Yes, I do/did. I did the work on my own on our Hilux.

20250426_175928.jpg

AWo
 
I've my car booked in at South West Rust Proofing. They've been very helpful and have said I can discuss the works with them when I arrive.

Can anyone advise what I need to ask them to do: For example, remove underbody protection, mask pipes and rubber connectors etc etc.

An underbody treatment ' scope' would be perfect if anyone has access to such a thing.
 
You should take a car to a workshop which knows all the places of that car modell to be protected, so nothing will be left out.

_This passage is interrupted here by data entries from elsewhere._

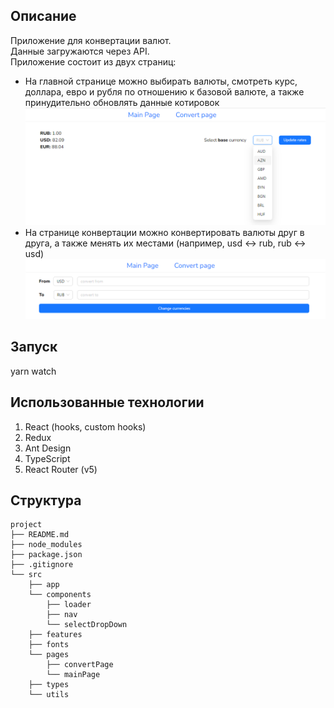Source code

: ## Описание

Приложение для конвертации валют.  
Данные загружаются через API.  
Приложение состоит из двух страниц:

- На главной странице можно выбирать валюты, смотреть курс, доллара, евро и рубля по отношению к базовой валюте, а также принудительно обновлять данные котировок
  ![img](./public/img/readme/page-1.png)
- На странице конвертации можно конвертировать валюты друг в друга, а также менять их местами (например, usd <-> rub, rub <-> usd)
  ![img](./public/img/readme/page-2.png)

## Запуск

yarn watch

## Использованные технологии

1. React (hooks, custom hooks)
2. Redux
3. Ant Design
4. TypeScript
5. React Router (v5)

## Структура

```
project
├── README.md
├── node_modules
├── package.json
├── .gitignore
└── src
    ├── app
    └── components
        ├── loader
        ├── nav
        └── selectDropDown
    ├── features
    ├── fonts
    └── pages
        ├── convertPage
        └── mainPage
    ├── types
    └── utils
```
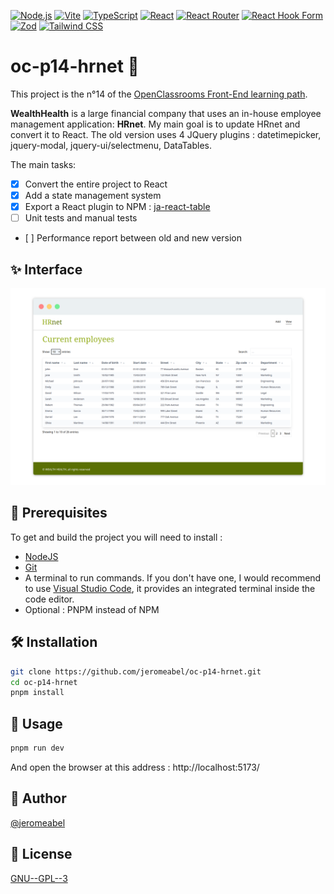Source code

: [![Node.js](https://img.shields.io/badge/Node.js-18.16-green)](https://nodejs.org/)
[![Vite](https://img.shields.io/badge/Vite-4.3-yellow)](https://vitejs.dev/)
[![TypeScript](https://img.shields.io/badge/TypeScript-5.0-blue)](https://www.typescriptlang.org/)
[![React](https://img.shields.io/badge/React-18.2-blue)](https://reactjs.org/)
[![React Router](https://img.shields.io/badge/React_Router-6.11-orange)](https://reactrouter.com/)
[![React Hook Form](https://img.shields.io/badge/React_Hook_Form-7.43-red)](https://react-hook-form.com/)
[![Zod](https://img.shields.io/badge/Zod-3.21-lightgrey)](https://github.com/colinhacks/zod)
[![Tailwind CSS](https://img.shields.io/badge/Tailwind_CSS-3.3.2-blueviolet)](https://tailwindcss.com/)

# oc-p14-hrnet 👋

This project is the n°14 of the [OpenClassrooms Front-End learning path](https://openclassrooms.com/fr/paths/516-developpeur-dapplication-javascript-react).

**WealthHealth** is a large financial company that uses an in-house employee management application: **HRnet**. My main goal is to update HRnet and convert it to React. The old version uses 4 JQuery plugins : datetimepicker, jquery-modal, jquery-ui/selectmenu, DataTables.

The main tasks:

- [x] Convert the entire project to React
- [x] Add a state management system
- [x] Export a React plugin to NPM : [ja-react-table](https://www.npmjs.com/package/ja-react-table)
- [ ] Unit tests and manual tests
- [ ] Performance report between old and new version

## ✨ Interface

![oc-p14-hrnet screen](screen.png)

## 🚨 Prerequisites

To get and build the project you will need to install :

- [NodeJS](https://nodejs.org/)
- [Git](https://git-scm.com/)
- A terminal to run commands. If you don't have one, I would recommend to use [Visual Studio Code](https://code.visualstudio.com/), it provides an integrated terminal inside the code editor.
- Optional : PNPM instead of NPM

## 🛠️ Installation

```sh
git clone https://github.com/jeromeabel/oc-p14-hrnet.git
cd oc-p14-hrnet
pnpm install
```

## 🚀 Usage

```sh
pnpm run dev
```

And open the browser at this address : http://localhost:5173/

## 👤 Author

[@jeromeabel](https://github.com/jeromeabel)

## 📝 License

[GNU--GPL--3](https://www.gnu.org/licenses/gpl-3.0.fr.html)
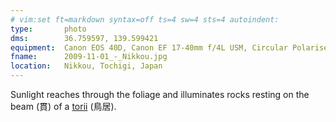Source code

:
 ```yaml
---
# vim:set ft=markdown syntax=off ts=4 sw=4 sts=4 autoindent:
type:       photo
dms:        36.759597, 139.599421
equipment:  Canon EOS 40D, Canon EF 17-40mm f/4L USM, Circular Polariser
fname:      2009-11-01_-_Nikkou.jpg
location:   Nikkou, Tochigi, Japan
---
```


Sunlight reaches through the foliage and illuminates rocks resting
on the beam (貫) of a [torii][torii] (鳥居).

[torii]: http://en.wikipedia.org/wiki/Torii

If they do a Grenadier for the first time, you need to figure that out on your own, maybe with an experienced guy from the work shop, what to protect.

You pay it and nect time other customers are better off, as the workshop guys got educated at your car.

AWo
 
I've my car booked in at South West Rust Proofing. They've been very helpful and have said I can discuss the works with them when I arrive.

Can anyone advise what I need to ask them to do: For example, remove underbody protection, mask pipes and rubber connectors etc etc.

An underbody treatment ' scope' would be perfect if anyone has access to such a thing.

There's quite a lot to think about.
What do you want treated? Chassis, underside of the body, axles, suspension components, underside of wings, cavity wax doors and boot etc etc.

You will need them to remove the guards under the fuel tank and the front and rear protection.

You will need them to mask the engine, transmission, wiring and exhaust. I expect this is automatically done.

The plastic wheel arch inners will need to come off (and the wheels if you want the suspension done.)

You need to discuss what will be done with the fuel and brake lines and specific areas such as the fuel filter and above the fuel tank.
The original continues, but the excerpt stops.